Records from a data source:
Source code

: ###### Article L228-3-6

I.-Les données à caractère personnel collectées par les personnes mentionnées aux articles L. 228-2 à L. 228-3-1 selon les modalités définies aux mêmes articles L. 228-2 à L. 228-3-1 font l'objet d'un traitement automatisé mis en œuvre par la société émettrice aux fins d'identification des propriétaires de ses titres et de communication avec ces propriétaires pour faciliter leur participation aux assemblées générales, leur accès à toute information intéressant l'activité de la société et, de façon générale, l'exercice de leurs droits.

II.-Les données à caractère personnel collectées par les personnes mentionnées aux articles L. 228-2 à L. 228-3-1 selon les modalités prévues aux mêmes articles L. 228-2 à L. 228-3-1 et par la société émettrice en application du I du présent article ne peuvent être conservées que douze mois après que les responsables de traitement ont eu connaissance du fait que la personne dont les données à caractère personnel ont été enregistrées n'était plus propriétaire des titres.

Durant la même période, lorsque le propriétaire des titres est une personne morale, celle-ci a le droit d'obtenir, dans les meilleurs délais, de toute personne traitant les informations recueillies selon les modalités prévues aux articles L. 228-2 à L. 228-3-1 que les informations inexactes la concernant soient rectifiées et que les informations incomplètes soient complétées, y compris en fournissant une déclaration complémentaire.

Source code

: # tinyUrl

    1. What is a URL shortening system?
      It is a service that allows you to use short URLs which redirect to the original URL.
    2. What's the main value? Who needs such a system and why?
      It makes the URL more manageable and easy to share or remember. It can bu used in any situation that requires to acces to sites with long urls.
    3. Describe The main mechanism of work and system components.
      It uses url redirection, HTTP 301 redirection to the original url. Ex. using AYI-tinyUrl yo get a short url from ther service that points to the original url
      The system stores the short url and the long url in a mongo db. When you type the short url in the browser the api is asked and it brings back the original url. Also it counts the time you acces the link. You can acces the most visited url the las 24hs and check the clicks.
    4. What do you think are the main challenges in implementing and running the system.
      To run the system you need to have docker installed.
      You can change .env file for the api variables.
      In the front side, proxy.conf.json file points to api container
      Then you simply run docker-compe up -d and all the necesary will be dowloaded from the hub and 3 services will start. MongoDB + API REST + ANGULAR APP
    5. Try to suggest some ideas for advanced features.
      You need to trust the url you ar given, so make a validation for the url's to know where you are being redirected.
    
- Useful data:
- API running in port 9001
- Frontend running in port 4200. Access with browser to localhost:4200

◆ EXERCISE DETAILS ◆
Print each record word for word.

◆ ANSWER TO THIS EXERCISE ◆
Source code

: ###### Article L228-3-6

I.-Les données à caractère personnel collectées par les personnes mentionnées aux articles L. 228-2 à L. 228-3-1 selon les modalités définies aux mêmes articles L. 228-2 à L. 228-3-1 font l'objet d'un traitement automatisé mis en œuvre par la société émettrice aux fins d'identification des propriétaires de ses titres et de communication avec ces propriétaires pour faciliter leur participation aux assemblées générales, leur accès à toute information intéressant l'activité de la société et, de façon générale, l'exercice de leurs droits.

II.-Les données à caractère personnel collectées par les personnes mentionnées aux articles L. 228-2 à L. 228-3-1 selon les modalités prévues aux mêmes articles L. 228-2 à L. 228-3-1 et par la société émettrice en application du I du présent article ne peuvent être conservées que douze mois après que les responsables de traitement ont eu connaissance du fait que la personne dont les données à caractère personnel ont été enregistrées n'était plus propriétaire des titres.

Durant la même période, lorsque le propriétaire des titres est une personne morale, celle-ci a le droit d'obtenir, dans les meilleurs délais, de toute personne traitant les informations recueillies selon les modalités prévues aux articles L. 228-2 à L. 228-3-1 que les informations inexactes la concernant soient rectifiées et que les informations incomplètes soient complétées, y compris en fournissant une déclaration complémentaire.

Source code

: # tinyUrl

    1. What is a URL shortening system?
      It is a service that allows you to use short URLs which redirect to the original URL.
    2. What's the main value? Who needs such a system and why?
      It makes the URL more manageable and easy to share or remember. It can bu used in any situation that requires to acces to sites with long urls.
    3. Describe The main mechanism of work and system components.
      It uses url redirection, HTTP 301 redirection to the original url. Ex. using AYI-tinyUrl yo get a short url from ther service that points to the original url
      The system stores the short url and the long url in a mongo db. When you type the short url in the browser the api is asked and it brings back the original url. Also it counts the time you acces the link. You can acces the most visited url the las 24hs and check the clicks.
    4. What do you think are the main challenges in implementing and running the system.
      To run the system you need to have docker installed.
      You can change .env file for the api variables.
      In the front side, proxy.conf.json file points to api container
      Then you simply run docker-compe up -d and all the necesary will be dowloaded from the hub and 3 services will start. MongoDB + API REST + ANGULAR APP
    5. Try to suggest some ideas for advanced features.
      You need to trust the url you ar given, so make a validation for the url's to know where you are being redirected.
    
- Useful data:
- API running in port 9001
- Frontend running in port 4200. Access with browser to localhost:4200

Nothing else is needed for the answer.